### ACTIVITY
For the listing below, return the line containing "By~(ii), the behavioral", the line containing "has non-empty convex", and all lines in between, exactly as written and nothing else.
SUPPLIED RECORDS section start
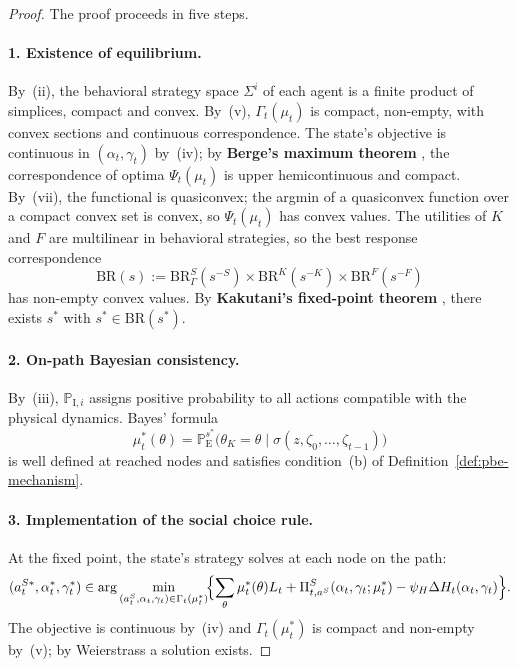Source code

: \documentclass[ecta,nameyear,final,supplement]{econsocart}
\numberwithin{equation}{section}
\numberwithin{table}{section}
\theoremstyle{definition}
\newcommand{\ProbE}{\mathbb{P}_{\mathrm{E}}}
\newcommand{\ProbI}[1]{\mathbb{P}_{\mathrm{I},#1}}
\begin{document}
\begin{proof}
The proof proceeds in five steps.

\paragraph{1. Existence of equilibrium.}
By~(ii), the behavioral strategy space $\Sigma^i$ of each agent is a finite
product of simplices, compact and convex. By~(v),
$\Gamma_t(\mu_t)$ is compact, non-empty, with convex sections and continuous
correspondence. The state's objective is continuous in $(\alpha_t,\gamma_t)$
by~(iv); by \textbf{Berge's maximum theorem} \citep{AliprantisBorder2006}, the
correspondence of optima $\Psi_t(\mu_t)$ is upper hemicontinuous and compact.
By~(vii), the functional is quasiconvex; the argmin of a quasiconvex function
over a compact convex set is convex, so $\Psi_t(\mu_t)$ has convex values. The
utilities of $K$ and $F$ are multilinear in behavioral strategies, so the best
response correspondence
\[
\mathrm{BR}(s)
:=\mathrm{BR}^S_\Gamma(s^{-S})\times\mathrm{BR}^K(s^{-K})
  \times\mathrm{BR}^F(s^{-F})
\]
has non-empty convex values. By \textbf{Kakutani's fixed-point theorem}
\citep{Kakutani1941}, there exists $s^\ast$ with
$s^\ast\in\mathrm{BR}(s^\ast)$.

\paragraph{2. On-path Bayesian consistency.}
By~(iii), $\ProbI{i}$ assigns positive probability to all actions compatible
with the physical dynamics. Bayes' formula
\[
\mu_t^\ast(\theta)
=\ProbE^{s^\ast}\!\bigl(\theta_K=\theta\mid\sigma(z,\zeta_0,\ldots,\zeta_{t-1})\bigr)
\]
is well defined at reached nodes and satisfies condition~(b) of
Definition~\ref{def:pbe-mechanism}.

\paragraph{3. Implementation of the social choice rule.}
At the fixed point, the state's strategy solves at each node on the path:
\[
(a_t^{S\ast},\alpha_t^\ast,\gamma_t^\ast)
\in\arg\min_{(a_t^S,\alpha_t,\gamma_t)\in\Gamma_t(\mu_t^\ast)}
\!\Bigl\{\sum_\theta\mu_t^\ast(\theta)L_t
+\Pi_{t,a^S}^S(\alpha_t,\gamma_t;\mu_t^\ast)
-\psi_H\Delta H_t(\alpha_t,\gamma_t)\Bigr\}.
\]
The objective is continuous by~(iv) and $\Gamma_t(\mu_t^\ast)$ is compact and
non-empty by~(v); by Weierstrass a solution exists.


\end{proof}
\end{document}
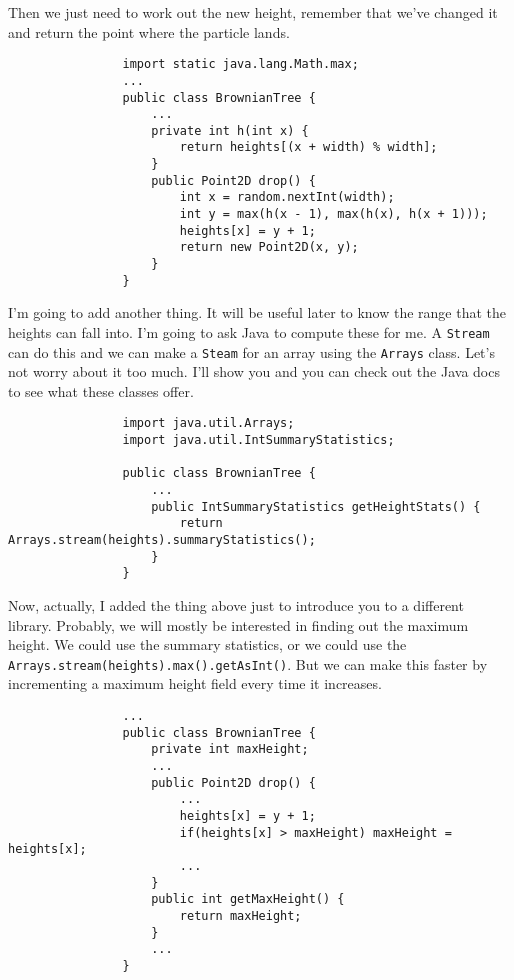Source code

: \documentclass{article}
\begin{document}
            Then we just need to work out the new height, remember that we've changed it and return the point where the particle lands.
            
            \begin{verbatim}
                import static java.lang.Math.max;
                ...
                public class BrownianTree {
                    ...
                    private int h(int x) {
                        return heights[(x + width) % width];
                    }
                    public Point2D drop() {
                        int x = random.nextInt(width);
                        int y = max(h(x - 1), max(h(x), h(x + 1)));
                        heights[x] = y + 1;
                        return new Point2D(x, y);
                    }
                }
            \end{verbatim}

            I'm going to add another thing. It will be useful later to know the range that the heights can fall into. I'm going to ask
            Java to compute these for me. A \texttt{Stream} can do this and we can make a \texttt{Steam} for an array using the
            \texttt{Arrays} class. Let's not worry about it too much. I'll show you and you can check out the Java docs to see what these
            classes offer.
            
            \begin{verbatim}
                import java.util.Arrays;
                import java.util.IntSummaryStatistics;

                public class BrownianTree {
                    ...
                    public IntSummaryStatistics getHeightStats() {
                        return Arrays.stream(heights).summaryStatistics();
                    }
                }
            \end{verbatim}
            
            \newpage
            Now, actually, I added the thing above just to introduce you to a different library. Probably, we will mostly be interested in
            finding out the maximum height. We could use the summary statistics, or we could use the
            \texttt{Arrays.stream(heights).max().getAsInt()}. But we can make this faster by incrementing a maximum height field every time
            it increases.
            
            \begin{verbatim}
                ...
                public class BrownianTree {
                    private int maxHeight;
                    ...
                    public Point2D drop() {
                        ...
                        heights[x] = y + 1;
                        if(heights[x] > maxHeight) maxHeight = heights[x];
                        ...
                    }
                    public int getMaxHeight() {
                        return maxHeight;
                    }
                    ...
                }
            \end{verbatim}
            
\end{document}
SUPPLIED RECORDS section end
### TASK SOLUTION
By~(ii), the behavioral strategy space $\Sigma^i$ of each agent is a finite
product of simplices, compact and convex. By~(v),
$\Gamma_t(\mu_t)$ is compact, non-empty, with convex sections and continuous
correspondence. The state's objective is continuous in $(\alpha_t,\gamma_t)$
by~(iv); by \textbf{Berge's maximum theorem} \citep{AliprantisBorder2006}, the
correspondence of optima $\Psi_t(\mu_t)$ is upper hemicontinuous and compact.
By~(vii), the functional is quasiconvex; the argmin of a quasiconvex function
over a compact convex set is convex, so $\Psi_t(\mu_t)$ has convex values. The
utilities of $K$ and $F$ are multilinear in behavioral strategies, so the best
response correspondence
\[
\mathrm{BR}(s)
:=\mathrm{BR}^S_\Gamma(s^{-S})\times\mathrm{BR}^K(s^{-K})
  \times\mathrm{BR}^F(s^{-F})
\]
has non-empty convex values. By \textbf{Kakutani's fixed-point theorem}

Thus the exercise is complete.